→ **Input records**
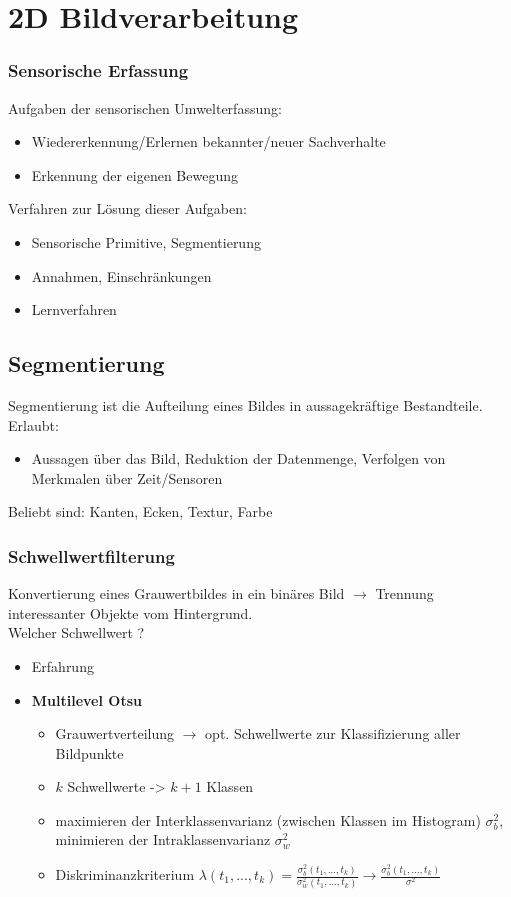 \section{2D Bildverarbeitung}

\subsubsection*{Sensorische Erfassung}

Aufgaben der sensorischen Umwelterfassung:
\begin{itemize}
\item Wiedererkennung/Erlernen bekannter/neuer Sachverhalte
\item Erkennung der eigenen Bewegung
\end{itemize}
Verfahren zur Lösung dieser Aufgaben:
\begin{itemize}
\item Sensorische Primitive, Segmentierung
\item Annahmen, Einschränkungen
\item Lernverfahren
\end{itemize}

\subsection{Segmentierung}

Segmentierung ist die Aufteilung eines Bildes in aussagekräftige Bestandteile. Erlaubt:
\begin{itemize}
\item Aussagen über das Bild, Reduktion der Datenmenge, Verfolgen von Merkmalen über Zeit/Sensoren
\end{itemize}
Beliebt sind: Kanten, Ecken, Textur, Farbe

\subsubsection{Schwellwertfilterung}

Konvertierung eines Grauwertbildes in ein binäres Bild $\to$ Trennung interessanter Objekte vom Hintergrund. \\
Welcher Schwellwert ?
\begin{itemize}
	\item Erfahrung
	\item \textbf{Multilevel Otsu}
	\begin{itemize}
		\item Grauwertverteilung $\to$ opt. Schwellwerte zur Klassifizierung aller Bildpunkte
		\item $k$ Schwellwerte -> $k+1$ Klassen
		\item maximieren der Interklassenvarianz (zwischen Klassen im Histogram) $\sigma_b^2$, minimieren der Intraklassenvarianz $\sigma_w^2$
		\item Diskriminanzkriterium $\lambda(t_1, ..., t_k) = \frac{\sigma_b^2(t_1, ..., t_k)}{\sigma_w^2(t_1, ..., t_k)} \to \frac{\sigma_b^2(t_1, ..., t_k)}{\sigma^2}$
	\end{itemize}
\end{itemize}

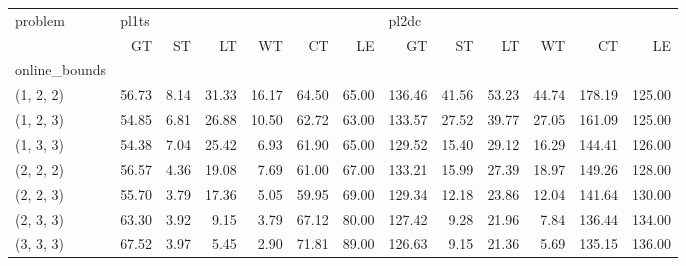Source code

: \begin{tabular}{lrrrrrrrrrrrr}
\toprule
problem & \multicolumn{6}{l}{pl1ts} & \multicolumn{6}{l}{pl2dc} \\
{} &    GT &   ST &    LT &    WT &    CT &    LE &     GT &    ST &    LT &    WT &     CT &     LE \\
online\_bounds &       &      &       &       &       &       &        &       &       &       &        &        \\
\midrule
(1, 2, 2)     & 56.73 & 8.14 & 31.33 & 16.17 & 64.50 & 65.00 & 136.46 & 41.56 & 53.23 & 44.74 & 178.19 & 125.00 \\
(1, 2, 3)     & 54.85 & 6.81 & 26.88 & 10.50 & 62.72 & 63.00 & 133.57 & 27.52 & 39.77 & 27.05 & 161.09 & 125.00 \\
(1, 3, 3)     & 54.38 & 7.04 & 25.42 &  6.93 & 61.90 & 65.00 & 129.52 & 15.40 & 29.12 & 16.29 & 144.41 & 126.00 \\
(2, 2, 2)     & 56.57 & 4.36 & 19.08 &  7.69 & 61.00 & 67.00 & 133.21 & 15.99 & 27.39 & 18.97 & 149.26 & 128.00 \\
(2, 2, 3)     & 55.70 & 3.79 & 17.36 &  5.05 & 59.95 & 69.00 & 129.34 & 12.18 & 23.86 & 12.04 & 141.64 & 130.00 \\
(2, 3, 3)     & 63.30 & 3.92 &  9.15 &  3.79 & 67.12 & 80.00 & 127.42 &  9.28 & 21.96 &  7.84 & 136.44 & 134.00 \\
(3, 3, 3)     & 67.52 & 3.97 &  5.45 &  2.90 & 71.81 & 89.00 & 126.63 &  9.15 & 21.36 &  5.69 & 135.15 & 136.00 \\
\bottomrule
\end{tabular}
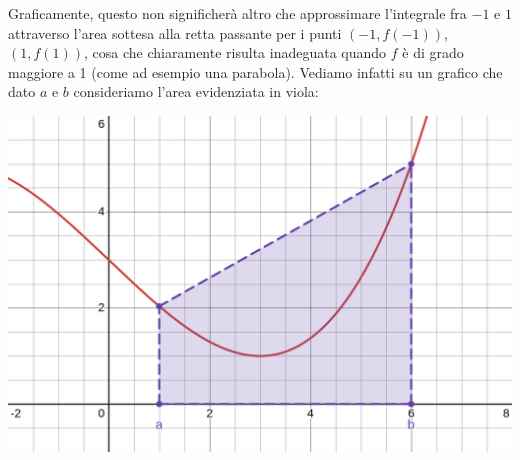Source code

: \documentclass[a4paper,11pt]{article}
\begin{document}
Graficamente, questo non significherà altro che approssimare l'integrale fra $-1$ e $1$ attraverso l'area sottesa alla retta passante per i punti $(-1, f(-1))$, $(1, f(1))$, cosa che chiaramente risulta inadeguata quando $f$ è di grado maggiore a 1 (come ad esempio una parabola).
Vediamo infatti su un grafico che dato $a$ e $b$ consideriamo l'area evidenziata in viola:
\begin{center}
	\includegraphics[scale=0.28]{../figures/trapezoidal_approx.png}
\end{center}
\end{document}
--
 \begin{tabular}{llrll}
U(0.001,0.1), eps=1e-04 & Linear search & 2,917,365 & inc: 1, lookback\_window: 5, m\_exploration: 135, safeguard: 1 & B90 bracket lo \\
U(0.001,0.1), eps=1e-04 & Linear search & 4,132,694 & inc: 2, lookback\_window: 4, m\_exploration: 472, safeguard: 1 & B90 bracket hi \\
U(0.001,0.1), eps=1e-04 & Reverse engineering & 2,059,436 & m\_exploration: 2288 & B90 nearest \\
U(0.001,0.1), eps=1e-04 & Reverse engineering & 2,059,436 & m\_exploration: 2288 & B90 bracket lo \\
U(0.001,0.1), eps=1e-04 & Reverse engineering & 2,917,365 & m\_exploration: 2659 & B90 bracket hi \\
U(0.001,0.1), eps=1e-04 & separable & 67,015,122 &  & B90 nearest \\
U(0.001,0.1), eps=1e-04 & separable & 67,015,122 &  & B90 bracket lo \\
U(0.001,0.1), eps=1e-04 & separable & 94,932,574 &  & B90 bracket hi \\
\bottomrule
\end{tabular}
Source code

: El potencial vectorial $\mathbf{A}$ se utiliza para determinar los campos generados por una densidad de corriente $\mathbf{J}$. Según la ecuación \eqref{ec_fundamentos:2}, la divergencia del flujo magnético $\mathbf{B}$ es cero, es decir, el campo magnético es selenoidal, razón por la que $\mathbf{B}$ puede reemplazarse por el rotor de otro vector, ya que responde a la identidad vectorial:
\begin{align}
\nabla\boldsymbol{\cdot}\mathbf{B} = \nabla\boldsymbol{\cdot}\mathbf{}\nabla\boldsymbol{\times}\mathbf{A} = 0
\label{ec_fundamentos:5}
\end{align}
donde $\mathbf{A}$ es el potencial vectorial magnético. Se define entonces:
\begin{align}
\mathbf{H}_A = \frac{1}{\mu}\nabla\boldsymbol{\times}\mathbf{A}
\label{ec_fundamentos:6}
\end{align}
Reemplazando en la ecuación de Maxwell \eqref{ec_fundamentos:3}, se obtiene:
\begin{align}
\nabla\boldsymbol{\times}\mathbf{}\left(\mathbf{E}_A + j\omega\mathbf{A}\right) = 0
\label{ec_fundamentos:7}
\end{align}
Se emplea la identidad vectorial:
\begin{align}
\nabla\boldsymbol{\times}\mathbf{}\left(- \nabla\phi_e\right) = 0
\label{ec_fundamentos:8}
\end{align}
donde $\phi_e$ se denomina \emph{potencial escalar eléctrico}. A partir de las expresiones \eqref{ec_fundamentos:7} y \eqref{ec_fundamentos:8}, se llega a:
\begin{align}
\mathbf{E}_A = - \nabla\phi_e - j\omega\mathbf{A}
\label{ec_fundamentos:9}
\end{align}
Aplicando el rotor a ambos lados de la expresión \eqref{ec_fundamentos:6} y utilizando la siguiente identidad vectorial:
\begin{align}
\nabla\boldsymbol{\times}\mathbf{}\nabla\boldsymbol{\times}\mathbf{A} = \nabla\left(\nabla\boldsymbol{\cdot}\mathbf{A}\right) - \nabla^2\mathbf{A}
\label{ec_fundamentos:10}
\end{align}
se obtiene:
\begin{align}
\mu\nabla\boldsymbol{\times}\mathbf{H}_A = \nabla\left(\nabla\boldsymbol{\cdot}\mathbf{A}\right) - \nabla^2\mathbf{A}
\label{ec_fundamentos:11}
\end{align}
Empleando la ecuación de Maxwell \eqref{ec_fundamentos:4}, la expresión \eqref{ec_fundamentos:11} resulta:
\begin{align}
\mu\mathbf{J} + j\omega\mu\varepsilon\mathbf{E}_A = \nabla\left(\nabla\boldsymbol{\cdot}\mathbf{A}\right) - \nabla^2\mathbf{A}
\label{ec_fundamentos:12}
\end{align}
==
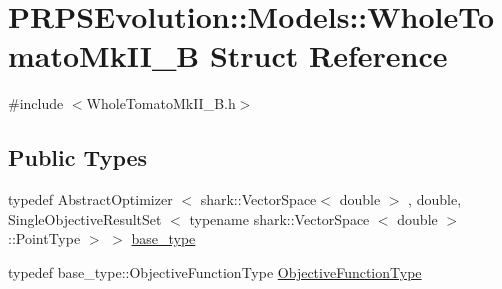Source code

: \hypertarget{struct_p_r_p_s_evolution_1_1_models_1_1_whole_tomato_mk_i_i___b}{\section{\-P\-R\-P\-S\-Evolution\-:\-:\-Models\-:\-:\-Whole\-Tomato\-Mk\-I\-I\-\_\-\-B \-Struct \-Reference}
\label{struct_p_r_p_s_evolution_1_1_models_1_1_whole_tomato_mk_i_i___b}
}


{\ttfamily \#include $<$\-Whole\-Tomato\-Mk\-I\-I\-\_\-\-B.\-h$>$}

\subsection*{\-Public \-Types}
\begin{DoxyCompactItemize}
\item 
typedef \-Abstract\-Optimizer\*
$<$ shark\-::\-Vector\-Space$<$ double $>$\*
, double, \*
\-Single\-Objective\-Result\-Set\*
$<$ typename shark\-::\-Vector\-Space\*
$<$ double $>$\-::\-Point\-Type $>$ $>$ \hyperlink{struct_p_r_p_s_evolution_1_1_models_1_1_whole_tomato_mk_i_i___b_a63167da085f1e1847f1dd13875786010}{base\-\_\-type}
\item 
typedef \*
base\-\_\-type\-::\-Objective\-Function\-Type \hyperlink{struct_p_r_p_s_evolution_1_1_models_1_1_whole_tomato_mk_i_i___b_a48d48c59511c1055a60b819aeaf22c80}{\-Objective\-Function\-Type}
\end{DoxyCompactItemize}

→ **Task item**
What lines of the data include the word "hyperlink"? Copy each of them.

→ **Output for this exercise**
$<$ double $>$\-::\-Point\-Type $>$ $>$ \hyperlink{struct_p_r_p_s_evolution_1_1_models_1_1_whole_tomato_mk_i_i___b_a63167da085f1e1847f1dd13875786010}{base\-\_\-type}
base\-\_\-type\-::\-Objective\-Function\-Type \hyperlink{struct_p_r_p_s_evolution_1_1_models_1_1_whole_tomato_mk_i_i___b_a48d48c59511c1055a60b819aeaf22c80}{\-Objective\-Function\-Type}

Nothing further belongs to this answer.